• [Action item] Wherever "locally" appears in a line of the records below, count that line, and report only the number.

• [Data excerpts]
★ ★ ★ ★ ★
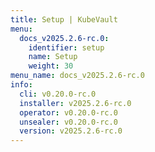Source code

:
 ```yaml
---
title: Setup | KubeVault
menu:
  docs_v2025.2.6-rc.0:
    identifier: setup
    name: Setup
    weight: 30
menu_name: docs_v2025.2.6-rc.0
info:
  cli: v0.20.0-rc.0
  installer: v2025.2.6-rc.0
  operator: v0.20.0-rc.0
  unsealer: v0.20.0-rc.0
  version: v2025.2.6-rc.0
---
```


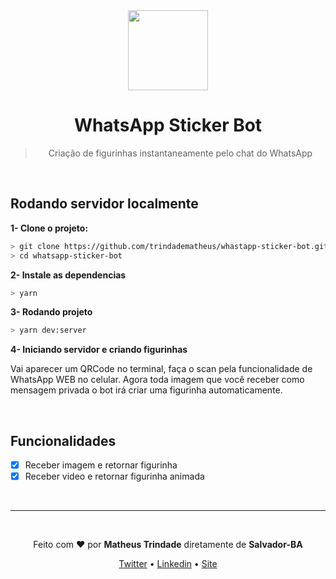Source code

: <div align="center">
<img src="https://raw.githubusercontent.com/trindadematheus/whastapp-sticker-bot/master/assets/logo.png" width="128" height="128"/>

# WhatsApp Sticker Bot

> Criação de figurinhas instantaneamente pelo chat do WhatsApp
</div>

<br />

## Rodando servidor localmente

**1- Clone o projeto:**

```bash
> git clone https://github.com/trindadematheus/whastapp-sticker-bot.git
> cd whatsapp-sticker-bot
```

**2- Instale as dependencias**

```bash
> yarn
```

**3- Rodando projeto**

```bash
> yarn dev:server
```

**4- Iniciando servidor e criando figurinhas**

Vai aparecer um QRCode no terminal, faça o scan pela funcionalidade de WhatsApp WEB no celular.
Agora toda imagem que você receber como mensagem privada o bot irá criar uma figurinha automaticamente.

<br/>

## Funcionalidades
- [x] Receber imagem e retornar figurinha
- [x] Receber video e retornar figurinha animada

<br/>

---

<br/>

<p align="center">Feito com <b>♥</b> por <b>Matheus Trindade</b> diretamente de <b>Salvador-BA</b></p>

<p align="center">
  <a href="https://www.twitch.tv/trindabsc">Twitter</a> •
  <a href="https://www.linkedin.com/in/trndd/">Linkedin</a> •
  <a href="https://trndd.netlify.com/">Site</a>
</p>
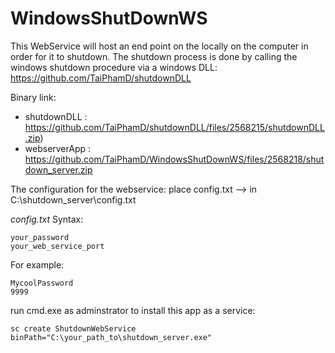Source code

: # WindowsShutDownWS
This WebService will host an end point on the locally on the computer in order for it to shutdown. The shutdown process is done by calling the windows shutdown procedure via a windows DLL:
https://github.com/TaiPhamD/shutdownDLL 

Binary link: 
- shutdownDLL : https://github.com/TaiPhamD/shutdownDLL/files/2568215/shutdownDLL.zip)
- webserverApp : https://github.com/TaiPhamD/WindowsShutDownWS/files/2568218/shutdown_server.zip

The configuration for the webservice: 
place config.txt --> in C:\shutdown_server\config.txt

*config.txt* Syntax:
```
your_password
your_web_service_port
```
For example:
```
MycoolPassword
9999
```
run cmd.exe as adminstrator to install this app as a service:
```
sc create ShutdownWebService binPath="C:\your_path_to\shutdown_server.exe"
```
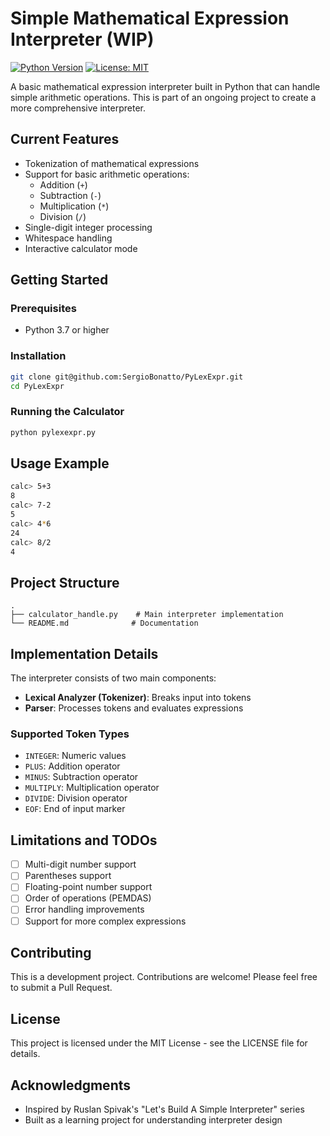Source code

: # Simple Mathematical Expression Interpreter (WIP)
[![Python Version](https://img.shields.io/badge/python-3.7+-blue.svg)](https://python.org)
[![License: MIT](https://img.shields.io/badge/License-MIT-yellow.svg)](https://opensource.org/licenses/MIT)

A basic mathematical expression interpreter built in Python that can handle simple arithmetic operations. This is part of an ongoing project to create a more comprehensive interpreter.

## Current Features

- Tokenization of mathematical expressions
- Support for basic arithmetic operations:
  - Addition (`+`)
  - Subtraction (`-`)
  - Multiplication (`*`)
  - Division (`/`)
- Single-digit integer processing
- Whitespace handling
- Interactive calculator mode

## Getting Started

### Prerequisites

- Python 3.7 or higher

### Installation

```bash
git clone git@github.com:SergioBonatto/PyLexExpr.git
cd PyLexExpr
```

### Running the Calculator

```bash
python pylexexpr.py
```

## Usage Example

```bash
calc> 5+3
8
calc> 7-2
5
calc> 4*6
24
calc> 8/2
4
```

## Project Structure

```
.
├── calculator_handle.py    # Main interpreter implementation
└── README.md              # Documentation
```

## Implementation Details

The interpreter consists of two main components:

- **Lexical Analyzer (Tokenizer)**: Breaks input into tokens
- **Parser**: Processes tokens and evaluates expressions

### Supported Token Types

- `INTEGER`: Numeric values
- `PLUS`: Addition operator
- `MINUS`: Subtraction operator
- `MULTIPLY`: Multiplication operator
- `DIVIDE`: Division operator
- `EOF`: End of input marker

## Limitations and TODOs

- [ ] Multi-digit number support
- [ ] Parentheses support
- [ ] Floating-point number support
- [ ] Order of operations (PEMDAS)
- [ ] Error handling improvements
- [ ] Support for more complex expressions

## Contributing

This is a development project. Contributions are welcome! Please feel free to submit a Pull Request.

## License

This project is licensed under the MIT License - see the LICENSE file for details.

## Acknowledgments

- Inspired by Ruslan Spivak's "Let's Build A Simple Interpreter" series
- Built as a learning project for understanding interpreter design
★ ★ ★ ★ ★
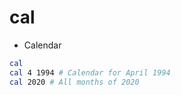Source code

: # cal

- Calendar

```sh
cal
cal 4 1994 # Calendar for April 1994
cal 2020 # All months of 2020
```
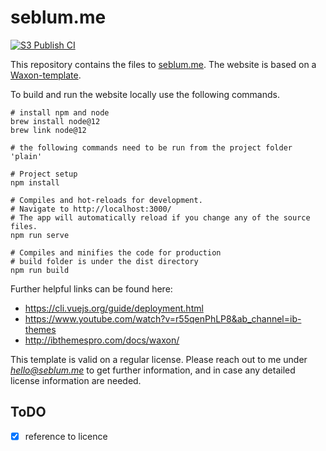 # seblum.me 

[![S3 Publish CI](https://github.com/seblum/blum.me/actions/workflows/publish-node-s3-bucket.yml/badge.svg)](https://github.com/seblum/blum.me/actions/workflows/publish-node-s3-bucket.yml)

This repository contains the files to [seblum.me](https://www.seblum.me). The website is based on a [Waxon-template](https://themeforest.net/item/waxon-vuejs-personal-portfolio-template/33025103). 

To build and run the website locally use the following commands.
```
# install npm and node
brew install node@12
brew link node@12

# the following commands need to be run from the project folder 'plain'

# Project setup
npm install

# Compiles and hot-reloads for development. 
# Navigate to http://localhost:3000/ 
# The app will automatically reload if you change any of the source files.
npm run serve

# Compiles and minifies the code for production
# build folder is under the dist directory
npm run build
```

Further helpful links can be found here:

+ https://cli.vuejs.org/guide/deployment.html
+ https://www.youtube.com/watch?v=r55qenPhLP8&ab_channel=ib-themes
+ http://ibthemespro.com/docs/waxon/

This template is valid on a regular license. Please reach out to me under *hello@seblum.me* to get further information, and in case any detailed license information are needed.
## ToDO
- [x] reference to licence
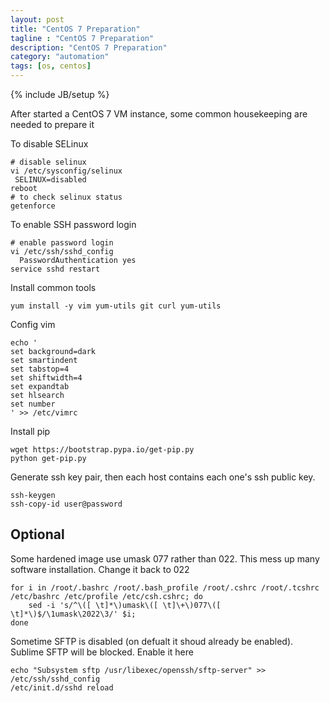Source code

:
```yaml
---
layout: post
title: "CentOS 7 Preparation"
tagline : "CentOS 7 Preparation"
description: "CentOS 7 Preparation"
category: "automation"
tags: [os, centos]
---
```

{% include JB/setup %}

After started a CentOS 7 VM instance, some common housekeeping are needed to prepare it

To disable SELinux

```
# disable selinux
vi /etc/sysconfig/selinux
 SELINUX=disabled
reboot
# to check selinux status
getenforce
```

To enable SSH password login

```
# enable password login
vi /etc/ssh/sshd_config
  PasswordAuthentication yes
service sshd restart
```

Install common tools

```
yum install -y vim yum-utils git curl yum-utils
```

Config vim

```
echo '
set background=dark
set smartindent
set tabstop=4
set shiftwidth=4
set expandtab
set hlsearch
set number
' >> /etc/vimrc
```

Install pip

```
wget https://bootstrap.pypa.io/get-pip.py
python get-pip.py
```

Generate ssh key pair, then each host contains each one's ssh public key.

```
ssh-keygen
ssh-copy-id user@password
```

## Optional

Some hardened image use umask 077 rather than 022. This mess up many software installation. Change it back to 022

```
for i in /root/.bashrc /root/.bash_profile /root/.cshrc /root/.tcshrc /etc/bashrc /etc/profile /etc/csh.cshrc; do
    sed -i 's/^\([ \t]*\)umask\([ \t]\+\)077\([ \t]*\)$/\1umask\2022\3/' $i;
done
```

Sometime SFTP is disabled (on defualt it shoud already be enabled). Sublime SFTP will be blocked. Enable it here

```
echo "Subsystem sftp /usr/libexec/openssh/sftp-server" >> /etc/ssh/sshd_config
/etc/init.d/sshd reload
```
★ ★ ★ ★ ★
• [Output of the exercise] 2